Amtrak noted, however: “If CN continues to pursue the CN acquisition following the Board’s decision on the Motion, it is incumbent on CN to propose, and on the Board to require, conditions to remedy competitive harms resulting from the CN acquisition …”
CP on June 29 reported that its filing opposing the CN-KCS voting trust application provided details on the public-interest harm associated with a voting trust and potential CN-KCS merger. Among them:
• “A CN-KCS combination would reduce freight transportation service options for [more than] 340 shippers across the United States.”
• “If CN and KCS enter into trust, CN would immediately take on [more than] $19 billion of additional debt, creating significant risks to its business, employees and the future of North American rail infrastructure.”
• “Allowing CN to use a voting trust to acquire KCS would create immediate pressure for further downstream consolidation in the railroad industry.”
• “Approval of a CN voting trust eliminates the potential for the CP-KCS combination to create a new north-south rail artery that will bring new competitive options to shippers in America’s Heartland, between Canada and the U.S. Gulf Coast.”
• “Against this harm, CN has not put forward any public benefits associated with its use of a voting trust.”

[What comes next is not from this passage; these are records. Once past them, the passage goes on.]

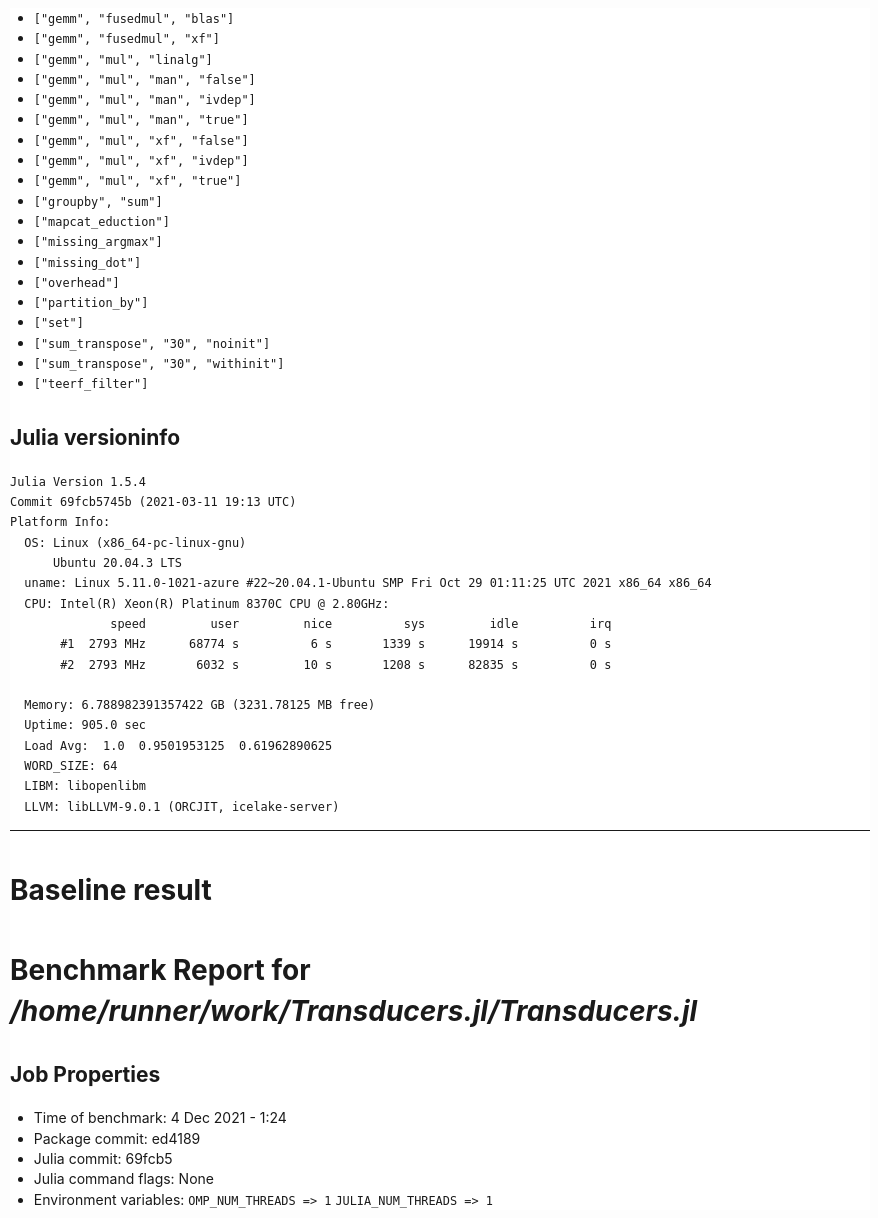 - `["gemm", "fusedmul", "blas"]`
- `["gemm", "fusedmul", "xf"]`
- `["gemm", "mul", "linalg"]`
- `["gemm", "mul", "man", "false"]`
- `["gemm", "mul", "man", "ivdep"]`
- `["gemm", "mul", "man", "true"]`
- `["gemm", "mul", "xf", "false"]`
- `["gemm", "mul", "xf", "ivdep"]`
- `["gemm", "mul", "xf", "true"]`
- `["groupby", "sum"]`
- `["mapcat_eduction"]`
- `["missing_argmax"]`
- `["missing_dot"]`
- `["overhead"]`
- `["partition_by"]`
- `["set"]`
- `["sum_transpose", "30", "noinit"]`
- `["sum_transpose", "30", "withinit"]`
- `["teerf_filter"]`

## Julia versioninfo
```
Julia Version 1.5.4
Commit 69fcb5745b (2021-03-11 19:13 UTC)
Platform Info:
  OS: Linux (x86_64-pc-linux-gnu)
      Ubuntu 20.04.3 LTS
  uname: Linux 5.11.0-1021-azure #22~20.04.1-Ubuntu SMP Fri Oct 29 01:11:25 UTC 2021 x86_64 x86_64
  CPU: Intel(R) Xeon(R) Platinum 8370C CPU @ 2.80GHz: 
              speed         user         nice          sys         idle          irq
       #1  2793 MHz      68774 s          6 s       1339 s      19914 s          0 s
       #2  2793 MHz       6032 s         10 s       1208 s      82835 s          0 s
       
  Memory: 6.788982391357422 GB (3231.78125 MB free)
  Uptime: 905.0 sec
  Load Avg:  1.0  0.9501953125  0.61962890625
  WORD_SIZE: 64
  LIBM: libopenlibm
  LLVM: libLLVM-9.0.1 (ORCJIT, icelake-server)
```

---
# Baseline result
# Benchmark Report for */home/runner/work/Transducers.jl/Transducers.jl*

## Job Properties
* Time of benchmark: 4 Dec 2021 - 1:24
* Package commit: ed4189
* Julia commit: 69fcb5
* Julia command flags: None
* Environment variables: `OMP_NUM_THREADS => 1` `JULIA_NUM_THREADS => 1`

“Hundreds of shippers, governments and other stakeholders across North America have written the Surface Transportation Board to warn about the potential public interest harms that would come from allowing CN to close into a trust,” CP President and CEO Keith Creel said in the announcement of the railroad’s filing. “Only by rejecting the CN voting trust can the Board preserve its ability to fully review the public consequences of CN’s proposed acquisition of KCS, without the risk of any anti-competitive harms that a voting trust would set in motion.”
CP reiterated in a statement that it “is continuing to pursue its application process for a potential acquisition of KCS so that the STB can review the pro-competitive CP-KCS combination without undue delay in the event CN is unable to acquire control of KCS.
“Importantly, the STB has already approved CP’s use of a voting trust and affirmed KCS’ waiver from the new rail merger rules it adopted in 2001 because a CP-KCS combination is truly end-to-end, pro-competitive, and the only viable Class I combination.”
Consistent with the timeline that STB set for reviewing the voting trust, CN and KCS will review all comments submitted and file their response on July 6.
“We believe that the STB should approve our voting trust, which is identical to the CP voting trust already approved by the Board, so that we can proceed with a full substantive review of the many compelling and innovative pro-competitive benefits this combination will provide for customers, ports, employees and communities,” CN President and CEO JJ Ruest said in a June 29 statement. “The public comment period allowed the STB to hear from key stakeholders about the tremendous public interest benefits a CN-KCS combination will bring by creating the premier railway for the 21st century with a single network across Canada, the United States and Mexico. We look forward to continuing to explain how this combination will enhance competition, facilitate North American trade and provide significant environmental benefits during the Board’s upcoming consideration of the merits of the combination. Approval of our voting trust allows that discussion with the Board and shippers to proceed.”
“The proposed combination has received broad-based support from across the CN and KCS stakeholder network because the plain vanilla voting trust makes very clear that a CN-KCS combination is in the public interest and will prevent unlawful control of KCS prior to the STB’s final merger approval,” KCS President and CEO Patrick J. Ottensmeyer said. “Our combination will help North America’s industrial corridor while also enhancing competition and boosting the economies of all three countries.”